A morte do General Pires Veloso depoletou uma vaga de homenagens póstumas e elogios fúnebres particularmente imaginativos que, não se distinguindo pelo rigor factual ou pela sobriedade analítica, permitem compreender a persistência de um núcleo duro de valores partilhado por diferentes sensibilidades de direita, que vão da invenção de uma sociedade civil robusta e com fortes valores liberais ao branqueamento histórico do fascismo português, numa sucessão de projecções mitológicas e narrativas heróicas fundamentalmente empenhadas em fornecer à pacata burguesia indígna algum consolo épico, nos conturbados tempos que atravessa a pátria.
Mário Tomé já veio a público desmontar a manobra de efabulação em curso com os argumentos próprios de quem viveu por dentro os acontecimentos de 1975. Não sendo esse o meu caso, todos estes canhestros salamaleques ao "vice-rei do Norte" transportaram-me de volta a uma tarde na Torre do Tombo e à correspondência enviada ao Conselho da Revolução, ali depositada num fundo próprio.
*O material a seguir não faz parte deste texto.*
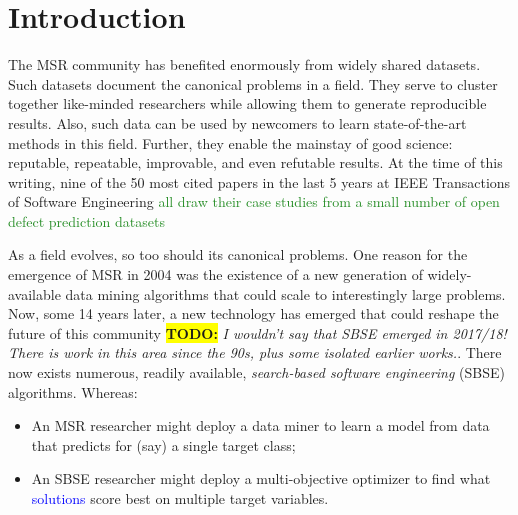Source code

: \documentclass[sigconf,anonymous,review]{acmart}
\newcommand\TODO[1]{\textcolor{ScarletRed}{\textbf{\colorbox{yellow}{\small TODO:}} \emph{#1}}\xspace}
\newcommand\llm[1]{\textcolor{blue}{#1\xspace}}
\newcommand\vivek[1]{\textcolor{ForestGreen}{#1\xspace}}
\begin{document}


\keywords{}


\maketitle
\pagestyle{plain}
% 





\section{Introduction}


The MSR  community has benefited enormously from widely shared datasets.  Such datasets document the canonical problems in a field.
They serve to cluster together like-minded researchers while  
  allowing   them to generate reproducible results. Also, such data can be used by
   newcomers to learn state-of-the-art methods in this field. Further, they enable the mainstay of good science:
reputable, repeatable,  improvable, and even refutable results.
At the time of this writing,   nine of the 50 most cited papers in the last 5 years at IEEE Transactions of Software Engineering \vivek{all draw their case studies
from a small number of open defect prediction datasets} 


As a field evolves, so too should its canonical problems. One  reason for the emergence of   MSR  in 2004 was the existence of a new generation of widely-available data mining
algorithms that could scale to interestingly large problems.  Now, some 14 years later, a new technology has emerged that could reshape the future of this community \TODO{I wouldn't say that SBSE emerged in 2017/18! There is work in this area since the 90s, plus some isolated earlier works.}. There now exists numerous, readily
available, {\em search-based software engineering} (SBSE) algorithms. Whereas:
\begin{itemize}
\item
An MSR researcher might deploy a
data miner to learn a model from  data   that predicts for (say) a single target class;
\item
An SBSE researcher might deploy a multi-objective optimizer
to find what \llm{solutions} score best
on multiple target variables.
\end{itemize}
\end{document}
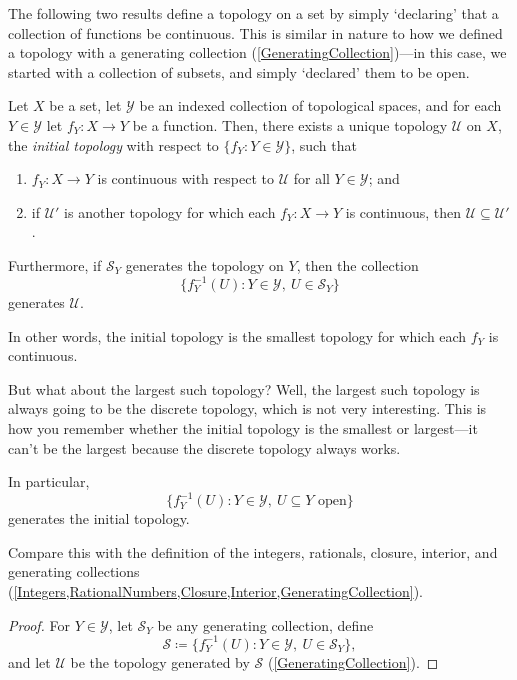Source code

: The following two results define a topology on a set by simply `declaring' that a collection of functions be continuous.  This is similar in nature to how we defined a topology with a generating collection (\cref{GeneratingCollection})---in this case, we started with a collection of subsets, and simply `declared' them to be open.
\begin{prp}\label{InitialTopology}
Let $X$ be a set, let $\mathcal{Y}$ be an indexed collection of topological spaces, and for each $Y\in \mathcal{Y}$ let $f_Y:X\rightarrow Y$ be a function.  Then, there exists a unique topology  $\mathcal{U}$ on $X$, the \emph{initial topology} with respect to $\{ f_Y:Y\in \mathcal{Y}\}$, such that
\begin{enumerate}
\item $f_Y:X\rightarrow Y$ is continuous with respect to $\mathcal{U}$ for all $Y\in \mathcal{Y}$; and
\item if $\mathcal{U}'$ is another topology for which each $f_Y:X\rightarrow Y$ is continuous, then $\mathcal{U}\subseteq \mathcal{U}'$.
\end{enumerate}
Furthermore, if $\mathcal{S}_Y$ generates the topology on $Y$, then the collection
\begin{equation}
\{ f_Y^{-1}(U):Y\in \mathcal{Y},\ U\in \mathcal{S}_Y\}
\end{equation}
generates $\mathcal{U}$.
\begin{rmk}
In other words, the initial topology is the smallest topology for which each $f_Y$ is continuous.
\end{rmk}
\begin{rmk}
But what about the largest such topology?  Well, the largest such topology is always going to be the discrete topology, which is not very interesting.  This is how you remember whether the initial topology is the smallest or largest---it can't be the largest because the discrete topology always works.
\end{rmk}
\begin{rmk}
In particular,
\begin{equation}
\{ f_Y^{-1}(U):Y\in \mathcal{Y},\ U\subseteq Y\text{ open}\}
\end{equation}
generates the initial topology.
\end{rmk}
\begin{rmk}
Compare this with the definition of the integers, rationals, closure, interior, and generating collections (\cref{Integers,RationalNumbers,Closure,Interior,GeneratingCollection}).
\end{rmk}
\begin{proof}
For $Y\in \mathcal{Y}$, let $\mathcal{S}_Y$ be any generating collection, define
\begin{equation}
\mathcal{S}\coloneqq \{ f_Y^{-1}(U):Y\in \mathcal{Y},\ U\in \mathcal{S}_Y\} ,
\end{equation}
and let $\mathcal{U}$ be the topology generated by $\mathcal{S}$ (\cref{GeneratingCollection}).


\end{proof}
\end{prp}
Estava-se em Outubro de 1975 e a comissão sindical da Têxtil Luso-Galaica, uma empresa de fiação e tinturaria sediada em Fiães, escrevia ao Ministério do Trabalho (que por sua vez deu conhecimento aos militares do Conselho da Revolução) denunciando o desvio de milhares de contos levado a cabo pelos proprietários (que haviam abandonado a fábrica) e solicitando uma peritagem por um técnico do Ministério das Finanças às contas da empresa. Mais informavam que o seu gerente, que se mantivera em funções, não apenas se recusava a pagar os salários aos trabalhadores como os ameaçara já com armas de fogo. O resto antecipava os quarenta anos seguintes:
Da Região Militar do Norte, a quem pedimos a apreensão das armas, não nos foi dada nenhuma resposta, é certo que não esperávamos nada a nosso favor. Pois desde que veio o Sr. Brigadeiro Pires Veloso, a defesa do pão dos trabalhadores deixou de interessar a esse comando, em vez de pão, este Comandante, como no tempo do fascismo, manda bater nos trabalhadores, como aconteceu junto ao CICAP, trabalhadores foram agredidos por soldados, que batiam às ordens do Sr. Pires Veloso.Ainda há pouco tempo, quando descobríamos sabotagens e desvios de milhares de contos, como o nosso caso, existia no Quartel General a 5ª Secção, que logo que tomava conhecimento das sabotagens, certificava-se da sua existência e agia imediatamente, em defesa do pão dos trabalhadores e da economia nacional. Parece que foi desfeita esta secção, pelo menos agora não actua. Quer dizer, os patrões podem levar o resto do dinheiro para fora do país e lançar os trabalhadores na miséria que o Sr. Veloso apoia.[...]Será que o Sr. Ministro Tomás e o Sr. Dr. Marcelo, fazem ideia do que é chegarmos a casa e os filhos pedirem-nos pão e não o termos para lhes dar? É que nós já há largas semanas que não recebemos féria e ainda ganhamos 3.300$00. Basta que nos garantam rama para trabalhar, e um pequeno empréstimo para começar, que nós faremos o resto. Desloquem-se à nossa firma para ver se temos razão ou não.